This morning, on the School Run, I had the music on my phone playing on shuffle through my car stereo via Bluetooth rather than listening to the radio and Nirvana’s “Smells like Teen Spirit” came on.
As the intro faded into the angst-ridden first verse I said to my son, “One of the best songs ever written this.”
“It’s not the best song ever,” he said. “It’s rubbish. I can’t even hear what he’s singing.”

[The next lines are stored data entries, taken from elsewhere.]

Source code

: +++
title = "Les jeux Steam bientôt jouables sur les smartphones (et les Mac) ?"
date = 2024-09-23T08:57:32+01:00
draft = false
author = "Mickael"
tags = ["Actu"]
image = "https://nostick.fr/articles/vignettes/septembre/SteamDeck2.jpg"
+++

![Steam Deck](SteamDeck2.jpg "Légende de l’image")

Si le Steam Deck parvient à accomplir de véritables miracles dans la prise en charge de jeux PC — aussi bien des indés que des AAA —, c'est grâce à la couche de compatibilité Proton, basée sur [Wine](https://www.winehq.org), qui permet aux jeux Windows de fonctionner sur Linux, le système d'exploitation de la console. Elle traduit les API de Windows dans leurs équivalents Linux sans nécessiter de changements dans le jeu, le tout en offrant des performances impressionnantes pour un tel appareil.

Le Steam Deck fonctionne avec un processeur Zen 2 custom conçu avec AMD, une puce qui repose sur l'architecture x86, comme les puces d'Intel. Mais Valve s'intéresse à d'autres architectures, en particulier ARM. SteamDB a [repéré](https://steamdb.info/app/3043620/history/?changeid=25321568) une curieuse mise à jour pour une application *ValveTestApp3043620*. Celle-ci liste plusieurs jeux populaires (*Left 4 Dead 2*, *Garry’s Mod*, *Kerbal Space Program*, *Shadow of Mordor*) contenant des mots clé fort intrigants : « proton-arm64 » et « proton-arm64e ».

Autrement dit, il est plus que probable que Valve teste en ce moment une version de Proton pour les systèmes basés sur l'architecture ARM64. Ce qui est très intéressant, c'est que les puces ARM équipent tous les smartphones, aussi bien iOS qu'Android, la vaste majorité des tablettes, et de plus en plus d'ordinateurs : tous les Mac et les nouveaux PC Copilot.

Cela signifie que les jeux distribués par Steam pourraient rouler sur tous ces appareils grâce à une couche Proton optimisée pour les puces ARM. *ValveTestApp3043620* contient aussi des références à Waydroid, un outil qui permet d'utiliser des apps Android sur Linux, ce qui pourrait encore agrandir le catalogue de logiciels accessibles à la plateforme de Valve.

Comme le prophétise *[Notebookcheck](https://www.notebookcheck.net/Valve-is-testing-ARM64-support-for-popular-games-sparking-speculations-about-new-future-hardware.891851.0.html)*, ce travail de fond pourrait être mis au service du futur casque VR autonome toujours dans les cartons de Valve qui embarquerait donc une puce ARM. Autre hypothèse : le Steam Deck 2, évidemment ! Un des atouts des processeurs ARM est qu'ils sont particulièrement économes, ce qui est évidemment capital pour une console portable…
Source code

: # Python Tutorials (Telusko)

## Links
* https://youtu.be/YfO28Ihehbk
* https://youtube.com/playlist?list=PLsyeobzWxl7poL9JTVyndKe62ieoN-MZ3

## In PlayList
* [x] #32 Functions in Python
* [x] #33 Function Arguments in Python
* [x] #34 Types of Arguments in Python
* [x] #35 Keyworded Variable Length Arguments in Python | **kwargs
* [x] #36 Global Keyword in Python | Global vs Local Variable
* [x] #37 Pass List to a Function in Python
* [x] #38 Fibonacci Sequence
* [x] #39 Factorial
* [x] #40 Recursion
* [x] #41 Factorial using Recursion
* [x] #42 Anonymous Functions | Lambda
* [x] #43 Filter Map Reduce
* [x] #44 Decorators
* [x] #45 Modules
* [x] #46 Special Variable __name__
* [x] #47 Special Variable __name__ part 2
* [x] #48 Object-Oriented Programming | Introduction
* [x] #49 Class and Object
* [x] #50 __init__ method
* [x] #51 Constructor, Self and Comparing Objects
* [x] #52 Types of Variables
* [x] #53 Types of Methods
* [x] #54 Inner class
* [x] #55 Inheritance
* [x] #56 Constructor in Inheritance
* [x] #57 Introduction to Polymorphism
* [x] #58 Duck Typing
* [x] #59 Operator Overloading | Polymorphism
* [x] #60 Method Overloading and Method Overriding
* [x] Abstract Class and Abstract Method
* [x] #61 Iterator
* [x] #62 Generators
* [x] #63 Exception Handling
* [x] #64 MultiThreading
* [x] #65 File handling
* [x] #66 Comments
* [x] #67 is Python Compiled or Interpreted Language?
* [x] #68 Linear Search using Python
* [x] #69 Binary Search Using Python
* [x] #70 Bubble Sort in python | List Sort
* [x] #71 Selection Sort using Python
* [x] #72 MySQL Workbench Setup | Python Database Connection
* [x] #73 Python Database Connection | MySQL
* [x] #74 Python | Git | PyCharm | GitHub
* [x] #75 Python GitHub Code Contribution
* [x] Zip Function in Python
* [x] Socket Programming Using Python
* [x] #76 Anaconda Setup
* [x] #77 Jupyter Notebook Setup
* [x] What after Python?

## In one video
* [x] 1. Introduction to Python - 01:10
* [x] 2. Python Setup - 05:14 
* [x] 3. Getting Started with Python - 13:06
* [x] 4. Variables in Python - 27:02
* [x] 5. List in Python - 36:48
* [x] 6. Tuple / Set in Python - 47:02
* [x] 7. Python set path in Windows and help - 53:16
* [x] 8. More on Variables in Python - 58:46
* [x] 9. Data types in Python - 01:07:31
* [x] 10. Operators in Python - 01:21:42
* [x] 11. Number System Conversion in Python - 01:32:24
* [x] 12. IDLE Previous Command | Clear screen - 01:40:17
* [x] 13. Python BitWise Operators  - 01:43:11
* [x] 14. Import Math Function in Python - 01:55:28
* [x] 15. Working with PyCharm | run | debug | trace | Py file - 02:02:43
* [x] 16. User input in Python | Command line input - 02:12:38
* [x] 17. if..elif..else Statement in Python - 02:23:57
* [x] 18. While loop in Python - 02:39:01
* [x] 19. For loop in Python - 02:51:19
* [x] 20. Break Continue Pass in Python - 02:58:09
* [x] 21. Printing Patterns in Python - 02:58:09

“I didn’t say the best one ever, I said one of the best ever. If you asked one hundred people who know about music to compile an all-time top one hundred greatest songs, this song would be in most of the lists. Ninety percent of them or something.”
“What’s percent mean?”
I gave him a ‘look’, because that’s a conversation we’ve had more than once on the way to school. He knows what ‘per cent’ means.
Anyway, we listened to the song and he said towards the end, “Nah, it’s rubbish. It’s just noise.”
He’s only nine. I’ll forgive him for that. After all, he’s only nine. But it got me thinking—why is “Smells like Teen Spirit” a great song? And how do you explain why it’s great to a nine year old?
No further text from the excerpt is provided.